#### [Goal of the exercise]
Set down exactly, from the records below, the line with "- 크기가 작고 목적 하나만 수행하는 클래스" through the line with "테스트 케이스를 모두 작성했다면 이제 코드와 클래스를 점진적으로 리팩터링 해나간다", and nothing else.
::: Given information
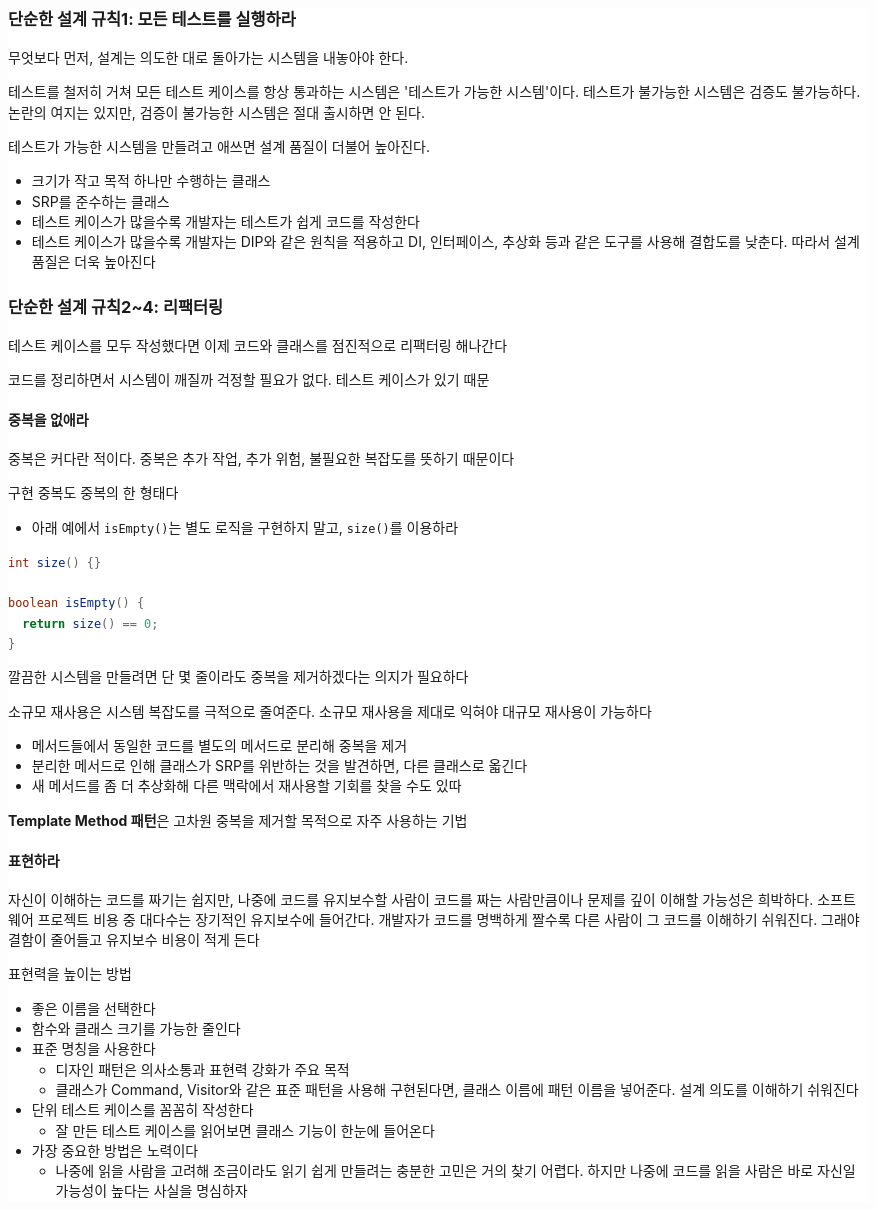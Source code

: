 ### 단순한 설계 규칙1: 모든 테스트를 실행하라

무엇보다 먼저, 설계는 의도한 대로 돌아가는 시스템을 내놓아야 한다.

테스트를 철저히 거쳐 모든 테스트 케이스를 항상 통과하는 시스템은 '테스트가 가능한 시스템'이다. 테스트가 불가능한 시스템은 검증도 불가능하다. 논란의 여지는 있지만, 검증이 불가능한 시스템은 절대 출시하면 안 된다.

테스트가 가능한 시스템을 만들려고 애쓰면 설계 품질이 더불어 높아진다.

- 크기가 작고 목적 하나만 수행하는 클래스
- SRP를 준수하는 클래스
- 테스트 케이스가 많을수록 개발자는 테스트가 쉽게 코드를 작성한다
- 테스트 케이스가 많을수록 개발자는 DIP와 같은 원칙을 적용하고 DI, 인터페이스, 추상화 등과 같은 도구를 사용해 결합도를 낮춘다. 따라서 설계 품질은 더욱 높아진다

### 단순한 설계 규칙2~4: 리팩터링

테스트 케이스를 모두 작성했다면 이제 코드와 클래스를 점진적으로 리팩터링 해나간다

코드를 정리하면서 시스템이 깨질까 걱정할 필요가 없다. 테스트 케이스가 있기 때문

#### 중복을 없애라

중복은 커다란 적이다. 중복은 추가 작업, 추가 위험, 불필요한 복잡도를 뜻하기 때문이다

구현 중복도 중복의 한 형태다

- 아래 예에서 `isEmpty()`는 별도 로직을 구현하지 말고, `size()`를 이용하라

```java
int size() {}

boolean isEmpty() {
  return size() == 0;
}
```

깔끔한 시스템을 만들려면 단 몇 줄이라도 중복을 제거하겠다는 의지가 필요하다

소규모 재사용은 시스템 복잡도를 극적으로 줄여준다. 소규모 재사용을 제대로 익혀야 대규모 재사용이 가능하다

- 메서드들에서 동일한 코드를 별도의 메서드로 분리해 중복을 제거
- 분리한 메서드로 인해 클래스가 SRP를 위반하는 것을 발견하면, 다른 클래스로 옯긴다
- 새 메서드를 좀 더 추상화해 다른 맥락에서 재사용할 기회를 찾을 수도 있따

**Template Method 패턴**은 고차원 중복을 제거할 목적으로 자주 사용하는 기법

#### 표현하라

자신이 이해하는 코드를 짜기는 쉽지만, 나중에 코드를 유지보수할 사람이 코드를 짜는 사람만큼이나 문제를 깊이 이해할 가능성은 희박하다. 소프트웨어 프로젝트 비용 중 대다수는 장기적인 유지보수에 들어간다. 개발자가 코드를 명백하게 짤수록 다른 사람이 그 코드를 이해하기 쉬워진다. 그래야 결함이 줄어들고 유지보수 비용이 적게 든다

표현력을 높이는 방법

- 좋은 이름을 선택한다
- 함수와 클래스 크기를 가능한 줄인다
- 표준 명칭을 사용한다
  - 디자인 패턴은 의사소통과 표현력 강화가 주요 목적
  - 클래스가 Command, Visitor와 같은 표준 패턴을 사용해 구현된다면, 클래스 이름에 패턴 이름을 넣어준다. 설계 의도를 이해하기 쉬워진다
- 단위 테스트 케이스를 꼼꼼히 작성한다
  - 잘 만든 테스트 케이스를 읽어보면 클래스 기능이 한눈에 들어온다
- 가장 중요한 방법은 노력이다
  - 나중에 읽을 사람을 고려해 조금이라도 읽기 쉽게 만들려는 충분한 고민은 거의 찾기 어렵다. 하지만 나중에 코드를 읽을 사람은 바로 자신일 가능성이 높다는 사실을 명심하자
::::::
#### [Reply]
- 크기가 작고 목적 하나만 수행하는 클래스
- SRP를 준수하는 클래스
- 테스트 케이스가 많을수록 개발자는 테스트가 쉽게 코드를 작성한다
- 테스트 케이스가 많을수록 개발자는 DIP와 같은 원칙을 적용하고 DI, 인터페이스, 추상화 등과 같은 도구를 사용해 결합도를 낮춘다. 따라서 설계 품질은 더욱 높아진다

### 단순한 설계 규칙2~4: 리팩터링

테스트 케이스를 모두 작성했다면 이제 코드와 클래스를 점진적으로 리팩터링 해나간다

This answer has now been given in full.